Ukraine needs to be de-militarized, but Trump has decided to arm the government with sophisticated weapons. To deal with rebel demands the reasonable request for decentralization—as practiced in the UK—should be met.

*  China: Trump has provoked China unnecessarily over Taiwan. This small island which has provided much of China’s investment is claimed by Beijing to be part of China. It is not. But it should not, as a counter move, declare independence, a policy that Trump seems to lean to. Rather it should realize the quiet status quo is the only policy worth its weight.

Trump is aggravated by Chinese claims to islands in the South and East China seas. U.S. warplanes already cross the borders of China’s Air Defense Indentification Zone in the East China sea. In the 1950s the U.S. nearly went to war with China over the off-shore islands of Qemoy and Matsu, owned by Taiwan. President Dwight Eisenhower considered using nuclear weapons. Eventually China did pull back.

These days no one in their right mind wants to provoke a major war fought over tiny uninhabited islands. If this be true then the Pentagon should be ordered to take its military far away, so war cannot happen.

On the economic front there is a danger that Trump is initiating a trade war which in the long run will lead to a U.S. defeat. China has most of the cards. The total size of its economy is fast catching up with the U.S. It could buy its planes from Airbus rather than Boeing etc. It can start selling its vast savings in U.S. Treasury bonds.

*  Iran: To Trump Iran is the source of all the problems of the Middle East: “From Lebanon to Iraq to Yemen, Iran funds, arms and train terrorists, militias and other extremist groups that spread destruction and chaos across the region.” Trump has gone to great lengths to make sure Saudi Arabia benefits politically and militarily from his views, even though for years its government has permitted funds to be sent to Al Qaeda.
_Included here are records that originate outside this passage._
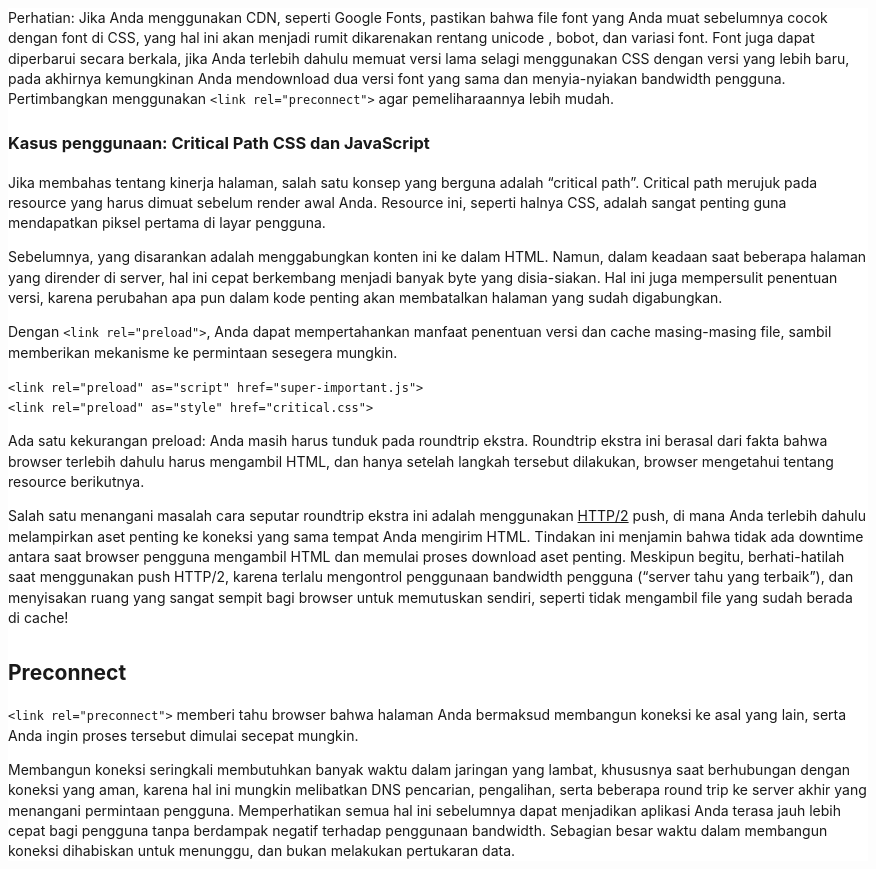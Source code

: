 Perhatian: Jika Anda menggunakan CDN, seperti Google Fonts, pastikan bahwa file font
yang Anda muat sebelumnya cocok dengan font di CSS, yang hal ini akan menjadi rumit dikarenakan rentang unicode
, bobot, dan variasi font. Font juga dapat diperbarui secara berkala, jika
Anda terlebih dahulu memuat versi lama selagi menggunakan CSS dengan versi yang lebih baru, pada akhirnya kemungkinan
Anda mendownload dua versi font yang sama dan menyia-nyiakan
bandwidth pengguna. Pertimbangkan menggunakan `<link rel="preconnect">` agar pemeliharaannya
lebih mudah.

### Kasus penggunaan: Critical Path CSS dan JavaScript

Jika membahas tentang kinerja halaman, salah satu konsep yang berguna adalah “critical path”.
Critical path merujuk pada resource yang harus dimuat sebelum render awal
Anda. Resource ini, seperti halnya CSS, adalah sangat penting guna mendapatkan piksel
pertama di layar pengguna.

Sebelumnya, yang disarankan adalah menggabungkan konten ini ke dalam HTML.
Namun, dalam keadaan saat beberapa halaman yang dirender di server, hal ini cepat berkembang menjadi
banyak byte yang disia-siakan. Hal ini juga mempersulit penentuan versi, karena perubahan apa pun dalam
kode penting akan membatalkan halaman yang sudah digabungkan.

Dengan `<link rel="preload">`, Anda dapat mempertahankan manfaat
penentuan versi dan cache masing-masing file, sambil memberikan mekanisme ke permintaan
sesegera mungkin.

    <link rel="preload" as="script" href="super-important.js">
    <link rel="preload" as="style" href="critical.css">

Ada satu kekurangan preload: Anda masih harus tunduk pada roundtrip ekstra.
Roundtrip ekstra ini berasal dari fakta bahwa browser terlebih dahulu harus mengambil
HTML, dan hanya setelah langkah tersebut dilakukan, browser mengetahui tentang resource berikutnya.

Salah satu menangani masalah cara seputar roundtrip ekstra ini adalah menggunakan
[HTTP/2](/web/fundamentals/performance/http2/#server_push)
push, di mana Anda terlebih dahulu melampirkan aset penting ke koneksi
yang sama tempat Anda mengirim HTML. Tindakan ini menjamin bahwa
tidak ada downtime antara saat browser pengguna mengambil HTML dan memulai
proses download aset penting. Meskipun begitu, berhati-hatilah saat menggunakan push HTTP/2,
karena terlalu mengontrol penggunaan bandwidth pengguna (“server
tahu yang terbaik”), dan menyisakan ruang yang sangat sempit bagi browser untuk memutuskan
sendiri, seperti tidak mengambil file yang sudah berada di cache!

## Preconnect

`<link rel="preconnect">` memberi tahu browser bahwa halaman Anda bermaksud
membangun koneksi ke asal yang lain, serta Anda ingin proses tersebut
dimulai secepat mungkin.

Membangun koneksi seringkali membutuhkan banyak waktu dalam jaringan yang lambat,
khususnya saat berhubungan dengan koneksi yang aman, karena hal ini mungkin melibatkan DNS
pencarian, pengalihan, serta beberapa round trip ke server akhir yang menangani
permintaan pengguna. Memperhatikan semua hal ini sebelumnya dapat menjadikan
aplikasi Anda terasa jauh lebih cepat bagi pengguna tanpa berdampak negatif terhadap penggunaan
bandwidth. Sebagian besar waktu dalam membangun koneksi dihabiskan untuk menunggu,
dan bukan melakukan pertukaran data.
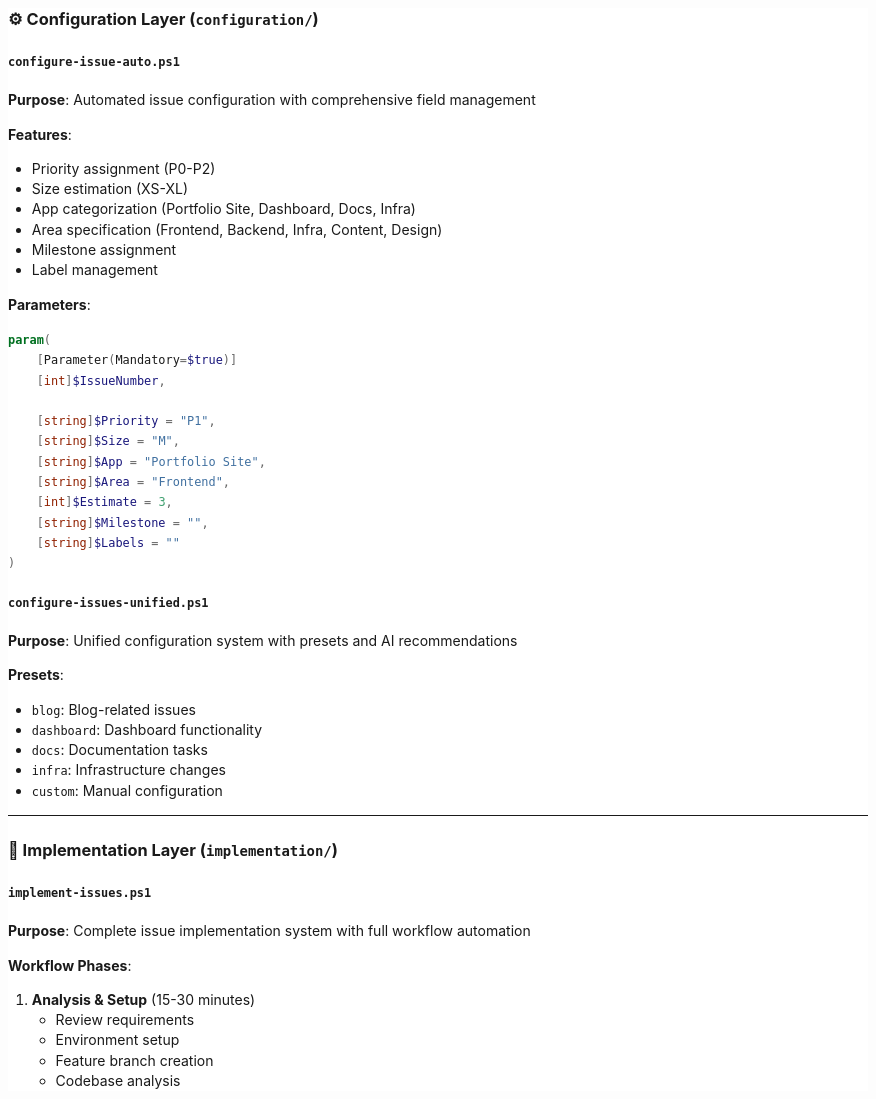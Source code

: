 
### ⚙️ Configuration Layer (`configuration/`)

#### `configure-issue-auto.ps1`
**Purpose**: Automated issue configuration with comprehensive field management

**Features**:
- Priority assignment (P0-P2)
- Size estimation (XS-XL)
- App categorization (Portfolio Site, Dashboard, Docs, Infra)
- Area specification (Frontend, Backend, Infra, Content, Design)
- Milestone assignment
- Label management

**Parameters**:
```powershell
param(
    [Parameter(Mandatory=$true)]
    [int]$IssueNumber,
    
    [string]$Priority = "P1",
    [string]$Size = "M",
    [string]$App = "Portfolio Site",
    [string]$Area = "Frontend",
    [int]$Estimate = 3,
    [string]$Milestone = "",
    [string]$Labels = ""
)
```

#### `configure-issues-unified.ps1`
**Purpose**: Unified configuration system with presets and AI recommendations

**Presets**:
- `blog`: Blog-related issues
- `dashboard`: Dashboard functionality
- `docs`: Documentation tasks
- `infra`: Infrastructure changes
- `custom`: Manual configuration

---

### 🚀 Implementation Layer (`implementation/`)

#### `implement-issues.ps1`
**Purpose**: Complete issue implementation system with full workflow automation

**Workflow Phases**:
1. **Analysis & Setup** (15-30 minutes)
   - Review requirements
   - Environment setup
   - Feature branch creation
   - Codebase analysis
Such an attitude undermines the job of making ISIS and Al Qaeda the primary target, as they should be. It is Iran, Iran, Iran, even though Iran is a force for defeating extremists. Yet Iran can be negotiated with as the U.S. discovered when it succeeded in sealing a highly important de-nuclearization agreement. Trump wants to rip that accord open, even though he should know that North Korea will never trust a US deal if that’s what happens two years later.

*  North Korea: Negotiations are now underway between the North and the U.S. If they work then that should be an example for how to deal with other problems. If they fail, then we should worry that Trump might lead us into a war that could become nuclear.

With Obama, even though he made grave mistakes, one felt there was a momentum toward peace. With Trump it just seems to be, North Korea excepted at the moment, a momentum to war.

Gardner opens his book with an apt warning: “The US will not only need to formulate its foreign and defense policy but also radically reform its system of governance and its domestic political-economy—if it is to both achieve peace abroad and work to mitigate tendencies toward even deeper social, economic and political polarization within the U.S. itself.” The book provides good answers to his warning. Every foreign affairs student, journalist, academic and policy maker should make reading it a priority.